The Retail Prices Index (RPI) measures a theoretical basket of goods and compares changes in the price of the whole basket over time. For the first time in five decades RPI was lower over a 12 month period.

In March 2009 RPI was 0.4% lower than 12 months earlier in March 2008. In the short-term delfationary pressures could make the recession we are currently going through worse than expected as the general level of prices continues to fall.

Some people argue that falling prices is generally good for consumers, and therefore the economy, however if these deflationary pressures become entrenched over the medium term then this will actually hurt the economy as consumers will effectively stop buying products today in the hope of even greater savings to be made tomorrow.

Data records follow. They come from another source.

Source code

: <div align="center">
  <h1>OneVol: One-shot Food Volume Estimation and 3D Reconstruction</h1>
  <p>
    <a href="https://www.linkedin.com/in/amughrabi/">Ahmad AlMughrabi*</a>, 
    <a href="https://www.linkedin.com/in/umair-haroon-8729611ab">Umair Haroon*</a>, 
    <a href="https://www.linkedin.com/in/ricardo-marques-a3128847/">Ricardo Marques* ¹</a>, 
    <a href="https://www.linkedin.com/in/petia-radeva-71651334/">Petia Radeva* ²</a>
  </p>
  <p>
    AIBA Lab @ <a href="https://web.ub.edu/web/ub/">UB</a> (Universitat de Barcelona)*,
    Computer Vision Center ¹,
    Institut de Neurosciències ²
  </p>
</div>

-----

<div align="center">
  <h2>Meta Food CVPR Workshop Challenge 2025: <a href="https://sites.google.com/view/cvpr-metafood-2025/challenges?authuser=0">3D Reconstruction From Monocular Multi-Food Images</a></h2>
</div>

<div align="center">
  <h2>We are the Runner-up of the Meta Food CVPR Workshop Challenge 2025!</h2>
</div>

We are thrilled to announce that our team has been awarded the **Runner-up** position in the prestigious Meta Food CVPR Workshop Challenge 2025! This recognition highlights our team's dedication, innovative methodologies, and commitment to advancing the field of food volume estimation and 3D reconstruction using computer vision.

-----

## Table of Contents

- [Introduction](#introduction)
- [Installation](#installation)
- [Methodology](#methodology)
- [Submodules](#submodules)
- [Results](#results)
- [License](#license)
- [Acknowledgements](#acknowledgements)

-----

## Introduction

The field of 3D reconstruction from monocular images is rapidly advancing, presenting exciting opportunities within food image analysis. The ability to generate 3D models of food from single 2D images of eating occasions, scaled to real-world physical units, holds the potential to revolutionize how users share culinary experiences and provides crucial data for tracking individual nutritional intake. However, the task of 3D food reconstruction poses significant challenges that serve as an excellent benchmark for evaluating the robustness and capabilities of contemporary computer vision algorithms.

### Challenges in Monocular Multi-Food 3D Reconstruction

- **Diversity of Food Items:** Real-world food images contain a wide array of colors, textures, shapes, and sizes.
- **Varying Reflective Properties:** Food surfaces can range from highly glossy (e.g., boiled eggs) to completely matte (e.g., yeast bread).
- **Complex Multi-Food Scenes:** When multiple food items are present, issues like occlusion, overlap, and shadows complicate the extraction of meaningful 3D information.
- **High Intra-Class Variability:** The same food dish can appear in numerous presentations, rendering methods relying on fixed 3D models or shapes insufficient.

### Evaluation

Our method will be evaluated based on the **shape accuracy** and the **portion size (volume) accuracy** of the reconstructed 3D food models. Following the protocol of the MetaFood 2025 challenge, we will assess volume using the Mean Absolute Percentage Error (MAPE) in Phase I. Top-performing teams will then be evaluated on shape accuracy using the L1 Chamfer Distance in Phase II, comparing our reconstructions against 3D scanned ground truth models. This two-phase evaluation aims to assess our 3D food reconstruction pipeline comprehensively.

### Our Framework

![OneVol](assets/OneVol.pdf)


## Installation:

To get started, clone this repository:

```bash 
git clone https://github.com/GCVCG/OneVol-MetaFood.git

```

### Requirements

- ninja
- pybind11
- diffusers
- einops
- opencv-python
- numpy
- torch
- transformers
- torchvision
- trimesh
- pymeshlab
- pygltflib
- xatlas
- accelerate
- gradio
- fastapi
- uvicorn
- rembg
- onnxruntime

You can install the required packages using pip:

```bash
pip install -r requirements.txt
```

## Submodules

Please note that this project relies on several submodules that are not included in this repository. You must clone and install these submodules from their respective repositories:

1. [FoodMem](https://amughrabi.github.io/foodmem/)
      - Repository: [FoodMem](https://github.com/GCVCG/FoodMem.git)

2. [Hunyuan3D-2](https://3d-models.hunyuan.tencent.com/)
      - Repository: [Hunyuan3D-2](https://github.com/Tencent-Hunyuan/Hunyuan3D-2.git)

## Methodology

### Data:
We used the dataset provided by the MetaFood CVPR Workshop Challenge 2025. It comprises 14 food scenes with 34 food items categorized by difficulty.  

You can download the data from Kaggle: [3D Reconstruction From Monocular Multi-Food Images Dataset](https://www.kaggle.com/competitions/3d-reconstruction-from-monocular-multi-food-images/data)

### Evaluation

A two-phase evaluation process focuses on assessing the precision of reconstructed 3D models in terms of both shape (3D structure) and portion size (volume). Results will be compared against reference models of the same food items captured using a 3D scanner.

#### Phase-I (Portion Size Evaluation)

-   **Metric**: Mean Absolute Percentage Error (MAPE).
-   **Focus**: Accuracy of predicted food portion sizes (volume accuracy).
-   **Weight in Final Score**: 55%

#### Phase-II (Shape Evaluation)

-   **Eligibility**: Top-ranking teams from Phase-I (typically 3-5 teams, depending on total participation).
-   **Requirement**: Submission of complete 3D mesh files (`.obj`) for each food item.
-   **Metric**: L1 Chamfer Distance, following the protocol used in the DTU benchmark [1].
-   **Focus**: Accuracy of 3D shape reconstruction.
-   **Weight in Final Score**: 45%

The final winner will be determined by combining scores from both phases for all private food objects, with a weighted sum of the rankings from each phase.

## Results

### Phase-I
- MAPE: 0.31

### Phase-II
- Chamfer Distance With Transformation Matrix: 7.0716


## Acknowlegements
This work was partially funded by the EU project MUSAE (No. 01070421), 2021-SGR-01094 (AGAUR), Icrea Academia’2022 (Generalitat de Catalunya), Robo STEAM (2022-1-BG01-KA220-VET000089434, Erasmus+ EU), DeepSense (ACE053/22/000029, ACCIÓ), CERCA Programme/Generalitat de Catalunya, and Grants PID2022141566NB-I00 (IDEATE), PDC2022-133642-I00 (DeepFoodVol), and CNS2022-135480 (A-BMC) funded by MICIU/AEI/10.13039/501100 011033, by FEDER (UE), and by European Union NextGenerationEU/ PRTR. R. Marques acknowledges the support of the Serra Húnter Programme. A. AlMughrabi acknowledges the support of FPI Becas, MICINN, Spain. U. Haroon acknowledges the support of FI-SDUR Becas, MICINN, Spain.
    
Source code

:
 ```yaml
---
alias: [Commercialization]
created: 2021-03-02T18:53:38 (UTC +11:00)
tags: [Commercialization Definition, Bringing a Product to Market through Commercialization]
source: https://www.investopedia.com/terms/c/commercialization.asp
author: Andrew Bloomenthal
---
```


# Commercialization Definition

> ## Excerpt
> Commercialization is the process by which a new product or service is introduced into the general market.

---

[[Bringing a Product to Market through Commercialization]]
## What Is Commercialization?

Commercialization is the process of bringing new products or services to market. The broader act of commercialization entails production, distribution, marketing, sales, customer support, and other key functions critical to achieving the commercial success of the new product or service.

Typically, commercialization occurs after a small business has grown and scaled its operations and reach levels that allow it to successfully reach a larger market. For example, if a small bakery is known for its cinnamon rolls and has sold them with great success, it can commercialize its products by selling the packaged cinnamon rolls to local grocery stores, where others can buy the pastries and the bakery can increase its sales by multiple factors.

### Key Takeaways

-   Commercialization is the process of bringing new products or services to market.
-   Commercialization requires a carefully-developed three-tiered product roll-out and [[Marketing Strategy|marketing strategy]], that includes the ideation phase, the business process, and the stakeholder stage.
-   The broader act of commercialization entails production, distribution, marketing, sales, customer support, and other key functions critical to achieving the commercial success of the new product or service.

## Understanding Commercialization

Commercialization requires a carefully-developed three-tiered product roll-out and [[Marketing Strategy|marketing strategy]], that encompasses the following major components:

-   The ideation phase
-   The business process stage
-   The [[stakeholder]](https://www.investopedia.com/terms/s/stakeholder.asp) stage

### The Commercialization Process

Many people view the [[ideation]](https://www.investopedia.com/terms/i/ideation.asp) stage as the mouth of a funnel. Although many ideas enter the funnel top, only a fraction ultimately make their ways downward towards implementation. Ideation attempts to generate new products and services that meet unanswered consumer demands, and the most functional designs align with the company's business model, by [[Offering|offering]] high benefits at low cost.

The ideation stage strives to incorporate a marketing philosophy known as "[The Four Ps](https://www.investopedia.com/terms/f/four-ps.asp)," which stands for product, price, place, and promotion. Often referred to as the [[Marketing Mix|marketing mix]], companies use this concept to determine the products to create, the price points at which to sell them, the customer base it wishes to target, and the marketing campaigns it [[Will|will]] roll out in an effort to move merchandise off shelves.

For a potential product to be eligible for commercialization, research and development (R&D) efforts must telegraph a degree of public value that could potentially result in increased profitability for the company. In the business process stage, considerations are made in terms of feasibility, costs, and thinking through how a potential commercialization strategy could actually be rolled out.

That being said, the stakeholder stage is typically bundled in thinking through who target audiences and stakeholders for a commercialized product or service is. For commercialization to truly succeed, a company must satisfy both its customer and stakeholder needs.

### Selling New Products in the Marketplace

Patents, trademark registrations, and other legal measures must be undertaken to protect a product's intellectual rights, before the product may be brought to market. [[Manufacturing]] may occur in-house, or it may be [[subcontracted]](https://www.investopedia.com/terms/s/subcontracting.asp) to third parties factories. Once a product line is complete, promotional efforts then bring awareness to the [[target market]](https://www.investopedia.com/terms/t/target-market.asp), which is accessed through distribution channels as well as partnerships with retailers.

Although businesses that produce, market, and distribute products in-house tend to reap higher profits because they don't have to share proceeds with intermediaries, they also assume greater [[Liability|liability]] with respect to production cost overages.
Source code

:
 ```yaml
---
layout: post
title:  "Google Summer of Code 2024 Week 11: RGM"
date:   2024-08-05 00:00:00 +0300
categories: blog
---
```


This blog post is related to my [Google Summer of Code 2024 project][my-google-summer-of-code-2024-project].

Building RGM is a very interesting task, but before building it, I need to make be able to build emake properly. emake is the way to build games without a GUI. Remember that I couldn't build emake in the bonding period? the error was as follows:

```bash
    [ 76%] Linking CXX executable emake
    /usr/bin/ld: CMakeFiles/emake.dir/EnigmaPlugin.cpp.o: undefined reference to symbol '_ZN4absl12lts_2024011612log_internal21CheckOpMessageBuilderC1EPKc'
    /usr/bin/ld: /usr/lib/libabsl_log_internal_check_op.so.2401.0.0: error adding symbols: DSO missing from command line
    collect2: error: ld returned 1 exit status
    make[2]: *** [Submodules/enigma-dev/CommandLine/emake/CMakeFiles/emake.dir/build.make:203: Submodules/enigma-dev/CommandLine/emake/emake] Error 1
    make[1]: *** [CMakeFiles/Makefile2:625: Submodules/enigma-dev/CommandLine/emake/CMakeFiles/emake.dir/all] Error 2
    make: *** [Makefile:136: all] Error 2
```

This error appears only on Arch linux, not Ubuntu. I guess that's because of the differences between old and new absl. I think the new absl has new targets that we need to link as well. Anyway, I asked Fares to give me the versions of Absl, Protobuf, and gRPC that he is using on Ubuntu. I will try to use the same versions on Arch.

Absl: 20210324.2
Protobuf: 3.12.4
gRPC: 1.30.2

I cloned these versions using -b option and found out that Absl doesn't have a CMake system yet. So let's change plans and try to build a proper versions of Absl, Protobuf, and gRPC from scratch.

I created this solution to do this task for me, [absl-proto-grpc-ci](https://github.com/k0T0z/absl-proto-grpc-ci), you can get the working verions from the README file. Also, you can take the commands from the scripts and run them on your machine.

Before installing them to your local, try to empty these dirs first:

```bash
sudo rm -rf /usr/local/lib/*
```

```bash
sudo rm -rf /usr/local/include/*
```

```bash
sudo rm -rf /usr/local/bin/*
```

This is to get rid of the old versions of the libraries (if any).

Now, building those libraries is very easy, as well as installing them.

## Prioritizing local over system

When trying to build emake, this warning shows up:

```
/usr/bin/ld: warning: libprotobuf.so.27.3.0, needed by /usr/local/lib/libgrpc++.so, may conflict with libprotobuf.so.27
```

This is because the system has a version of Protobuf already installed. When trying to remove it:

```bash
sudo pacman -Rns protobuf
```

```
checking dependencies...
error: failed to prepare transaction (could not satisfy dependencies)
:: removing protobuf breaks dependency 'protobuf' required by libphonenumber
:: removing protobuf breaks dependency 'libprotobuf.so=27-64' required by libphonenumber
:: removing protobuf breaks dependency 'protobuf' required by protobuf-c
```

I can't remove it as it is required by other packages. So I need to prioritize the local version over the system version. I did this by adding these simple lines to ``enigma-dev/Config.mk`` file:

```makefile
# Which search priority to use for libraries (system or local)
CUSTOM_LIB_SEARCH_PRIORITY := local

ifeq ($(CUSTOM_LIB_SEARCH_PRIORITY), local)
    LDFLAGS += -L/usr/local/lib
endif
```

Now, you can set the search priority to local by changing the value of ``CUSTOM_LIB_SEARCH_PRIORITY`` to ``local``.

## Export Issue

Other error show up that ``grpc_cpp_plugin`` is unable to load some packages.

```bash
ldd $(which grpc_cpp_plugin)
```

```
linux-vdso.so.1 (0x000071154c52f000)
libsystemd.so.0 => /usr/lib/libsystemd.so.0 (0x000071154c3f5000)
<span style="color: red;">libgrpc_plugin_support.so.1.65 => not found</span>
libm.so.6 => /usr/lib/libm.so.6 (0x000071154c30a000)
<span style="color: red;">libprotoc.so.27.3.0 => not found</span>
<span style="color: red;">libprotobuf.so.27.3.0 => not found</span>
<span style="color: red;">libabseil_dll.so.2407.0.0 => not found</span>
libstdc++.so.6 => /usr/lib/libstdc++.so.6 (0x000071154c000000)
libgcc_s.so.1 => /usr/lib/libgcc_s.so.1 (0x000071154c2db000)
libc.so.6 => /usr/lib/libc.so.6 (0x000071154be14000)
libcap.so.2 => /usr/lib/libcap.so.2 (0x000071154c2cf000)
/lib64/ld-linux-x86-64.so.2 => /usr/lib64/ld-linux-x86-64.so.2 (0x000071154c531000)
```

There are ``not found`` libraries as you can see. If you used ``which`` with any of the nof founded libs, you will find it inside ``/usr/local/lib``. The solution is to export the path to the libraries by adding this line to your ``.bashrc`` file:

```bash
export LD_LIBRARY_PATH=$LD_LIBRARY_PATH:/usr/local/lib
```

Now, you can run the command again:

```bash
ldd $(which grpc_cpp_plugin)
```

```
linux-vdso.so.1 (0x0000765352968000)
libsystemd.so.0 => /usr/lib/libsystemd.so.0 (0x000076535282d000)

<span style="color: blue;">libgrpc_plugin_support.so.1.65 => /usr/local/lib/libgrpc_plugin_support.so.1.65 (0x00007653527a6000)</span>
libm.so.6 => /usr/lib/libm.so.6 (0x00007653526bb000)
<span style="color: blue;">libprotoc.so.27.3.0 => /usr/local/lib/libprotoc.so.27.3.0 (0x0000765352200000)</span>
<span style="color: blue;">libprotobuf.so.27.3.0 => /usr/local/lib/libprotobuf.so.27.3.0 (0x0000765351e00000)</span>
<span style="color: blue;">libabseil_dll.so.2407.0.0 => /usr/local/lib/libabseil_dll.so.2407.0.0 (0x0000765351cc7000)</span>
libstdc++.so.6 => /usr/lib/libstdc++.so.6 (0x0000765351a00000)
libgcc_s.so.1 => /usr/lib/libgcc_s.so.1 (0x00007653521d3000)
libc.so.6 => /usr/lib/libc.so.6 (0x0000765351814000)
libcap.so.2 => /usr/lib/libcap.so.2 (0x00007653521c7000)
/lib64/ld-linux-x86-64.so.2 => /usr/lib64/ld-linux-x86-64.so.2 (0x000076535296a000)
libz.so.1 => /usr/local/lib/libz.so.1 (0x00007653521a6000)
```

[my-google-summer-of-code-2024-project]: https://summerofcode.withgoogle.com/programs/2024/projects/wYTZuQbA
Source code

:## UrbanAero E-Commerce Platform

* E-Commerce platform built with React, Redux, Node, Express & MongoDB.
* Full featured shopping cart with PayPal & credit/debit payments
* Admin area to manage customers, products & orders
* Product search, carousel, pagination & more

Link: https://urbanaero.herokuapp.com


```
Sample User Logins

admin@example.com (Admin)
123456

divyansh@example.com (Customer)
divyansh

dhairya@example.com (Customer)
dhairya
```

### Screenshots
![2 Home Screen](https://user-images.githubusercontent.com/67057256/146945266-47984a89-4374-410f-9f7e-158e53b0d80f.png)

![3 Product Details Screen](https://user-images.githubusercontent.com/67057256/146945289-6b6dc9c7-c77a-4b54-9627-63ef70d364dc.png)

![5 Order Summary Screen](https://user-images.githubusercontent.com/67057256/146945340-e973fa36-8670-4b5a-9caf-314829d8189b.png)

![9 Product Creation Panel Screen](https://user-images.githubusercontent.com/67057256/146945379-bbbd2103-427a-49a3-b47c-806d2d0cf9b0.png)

The Office of National Statistics has said that the largest constituent part of the “basket” which has pushed prices lower was gas and heating oil bills, with falling vegetable prices over the last 12 months also making a contribution.

Aren’t Falling Prices a Good Thing?

Not necessarily as it affects some consumer groups more than others. For example, pensioners receive a State Pension which is linked to RPI – they are therefore seeing little increase in the value of their State pensions. To compound the problem, the basket of goods which the average pensioner purchases is rising in price above inflation – in real terms therefore pensioners are becoming worse off.

Pensioners who depend on their savings for additional income over and above their pension income are also suffering at present from low interest rates on their savings accounts.

Pensioners are likely to see their pensions increase by no more than £2.40 per week next year. State pension increases are set with reference to RPI figure in September which was 2.5%. The likelihood is that State pension will increase by £2.40 per week to £97.65.

The other losers in a deflationary economy are those burdened with debts – they will suffer with the debt-deflation trap – which would see the “real” value of debts increasing as the general level of prices of all other items falls.

Deflation will also affect workers as they are unlikely to receive wage increases – business owners and managers will argue that the deflation of prices in the economy is providing a boost to “real” wage values without the need to put their hands in their pockets.

 

RPI and CPI

The Government’s preferred method of measuring prices is through CPI (Consumer Prices Index) which again uses a theoretical basket of goods and considers the change in prices of these goods and the relative weightings of each good sector within the basket. CPI excludes housing and mortgage costs.

At present CPI is running still in the positive at 2.9% per annum.